● EXERCISE OBJECTIVE
Find the lines in the entries that follow where the word "objectives" occurs, and state how many there are, with no other words.

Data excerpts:
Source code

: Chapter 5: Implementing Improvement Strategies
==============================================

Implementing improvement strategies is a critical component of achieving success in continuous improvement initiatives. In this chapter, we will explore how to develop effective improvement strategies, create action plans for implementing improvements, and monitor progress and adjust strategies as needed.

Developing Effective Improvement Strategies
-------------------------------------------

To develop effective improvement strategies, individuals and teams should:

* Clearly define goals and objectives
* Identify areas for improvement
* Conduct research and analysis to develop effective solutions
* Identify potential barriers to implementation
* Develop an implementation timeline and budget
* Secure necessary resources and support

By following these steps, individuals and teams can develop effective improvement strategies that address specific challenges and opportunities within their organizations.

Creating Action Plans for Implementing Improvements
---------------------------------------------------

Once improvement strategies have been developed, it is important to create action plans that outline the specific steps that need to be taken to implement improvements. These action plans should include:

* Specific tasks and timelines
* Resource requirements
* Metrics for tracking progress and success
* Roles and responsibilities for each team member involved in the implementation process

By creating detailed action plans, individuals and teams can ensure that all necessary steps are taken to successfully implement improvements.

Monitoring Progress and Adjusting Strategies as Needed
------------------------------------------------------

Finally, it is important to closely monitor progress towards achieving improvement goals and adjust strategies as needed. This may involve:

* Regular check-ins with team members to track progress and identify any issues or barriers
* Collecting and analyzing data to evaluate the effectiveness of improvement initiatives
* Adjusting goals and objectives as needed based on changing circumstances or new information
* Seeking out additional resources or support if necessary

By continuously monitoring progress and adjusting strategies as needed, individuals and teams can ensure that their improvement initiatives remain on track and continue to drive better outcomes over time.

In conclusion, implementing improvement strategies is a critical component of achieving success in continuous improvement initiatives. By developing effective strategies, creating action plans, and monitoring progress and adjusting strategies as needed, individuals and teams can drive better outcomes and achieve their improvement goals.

● TASK ANSWER
2